Iron (Fe) chelators are potential antitumor agents. Cellular Fe depletion results in a G1/S arrest but the precise molecular mechanisms involved remain unclear. Recent studies have shown that this process is complex with multiple cell cycle molecules being involved. We previously showed that Fe chelators such as 2-hydroxy-1-naphthylaldehyde isonicotinoyl hydrazone (311) were far more potent antitumor agents than the clinically used ligand, desferrioxamine (DFO). To further characterize the effects of chelators on cell cycle arrest, we compared their activity with the DNA-damaging agents actinomycin D (Act D) and cisplatin (CP). These latter two compounds increase the expression of p53 and its target genes such as the universal cyclin-dependent kinase inhibitor, p21(CIP1/WAF1).

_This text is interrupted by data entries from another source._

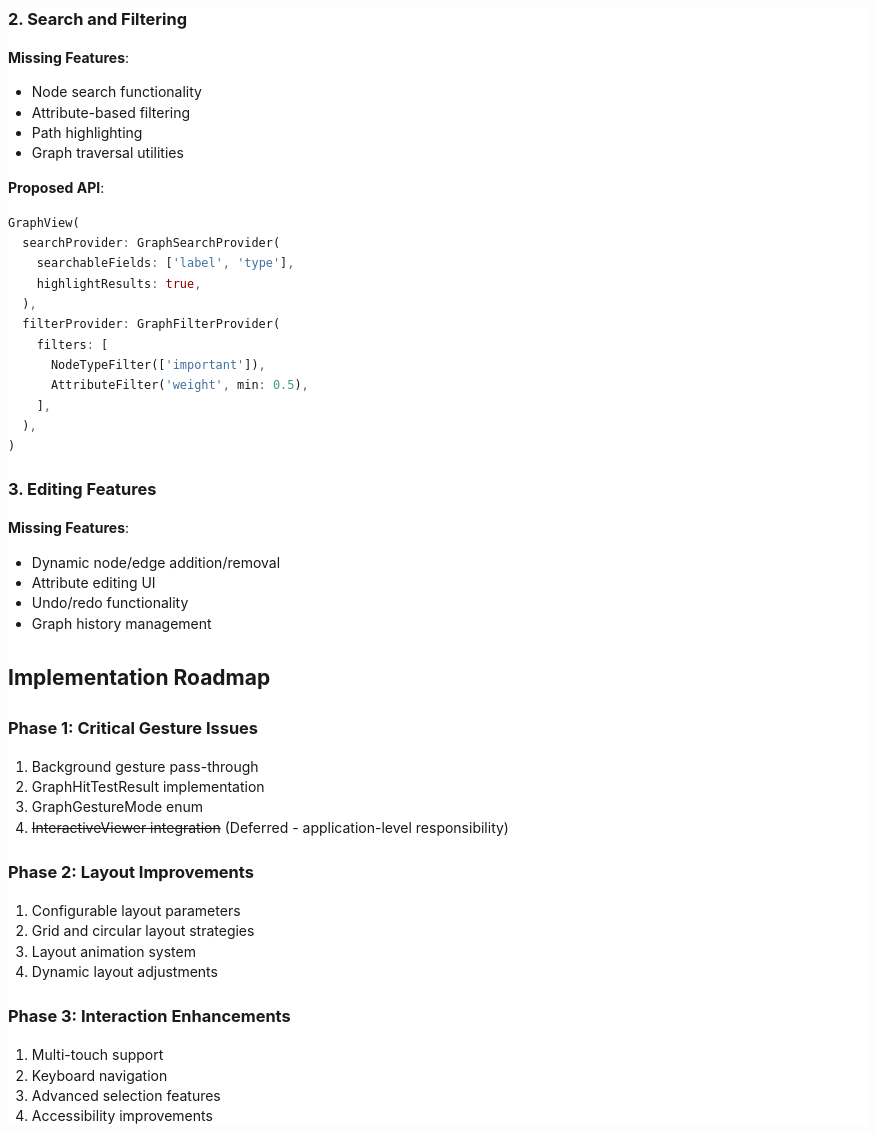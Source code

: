 ### 2. Search and Filtering

**Missing Features**:
- Node search functionality
- Attribute-based filtering
- Path highlighting
- Graph traversal utilities

**Proposed API**:
```dart
GraphView(
  searchProvider: GraphSearchProvider(
    searchableFields: ['label', 'type'],
    highlightResults: true,
  ),
  filterProvider: GraphFilterProvider(
    filters: [
      NodeTypeFilter(['important']),
      AttributeFilter('weight', min: 0.5),
    ],
  ),
)
```

### 3. Editing Features

**Missing Features**:
- Dynamic node/edge addition/removal
- Attribute editing UI
- Undo/redo functionality
- Graph history management

## Implementation Roadmap

### Phase 1: Critical Gesture Issues
1. Background gesture pass-through
2. GraphHitTestResult implementation
3. GraphGestureMode enum
4. ~~InteractiveViewer integration~~ (Deferred - application-level responsibility)

### Phase 2: Layout Improvements
1. Configurable layout parameters
2. Grid and circular layout strategies
3. Layout animation system
4. Dynamic layout adjustments

### Phase 3: Interaction Enhancements
1. Multi-touch support
2. Keyboard navigation
3. Advanced selection features
4. Accessibility improvements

Incubation of normal and neoplastic cells with all agents resulted in increased nuclear p53, the effect being pronounced for Act D and CP. As expected, both Act D and CP also markedly increased nuclear p21(CIP1/WAF1) protein levels, while DFO and 311 caused a significant (P<0.0004) decrease. This latter effect was surprising, as these chelators markedly increased mRNA levels of this molecule. Immunofluorescence studies showed that Act D and CP caused nuclear localization of p21(CIP1/WAF1). In contrast, the chelators prevented translation of p21(CIP1/WAF1). This did not appear to be due to a general effect of the chelators on preventing translation, as transferrin receptor 1 was markedly up-regulated 15- to 21-fold by DFO and 311. Combination of 311 with Act D or CP prevented translation of p21(CIP1/WAF1) and its nuclear localization observed with these DNA-damaging agents. Significantly, the effect of chelation on reducing nuclear p21(CIP1/WAF1) was reversed by the Fe donor ferric ammonium citrate, indicating that p21(CIP1/WAF1) translation was dependent on intracellular Fe levels. This study demonstrates that while Fe chelators markedly up-regulate the mRNA levels of p21(CIP1/WAF1) they paradoxically inhibit translation.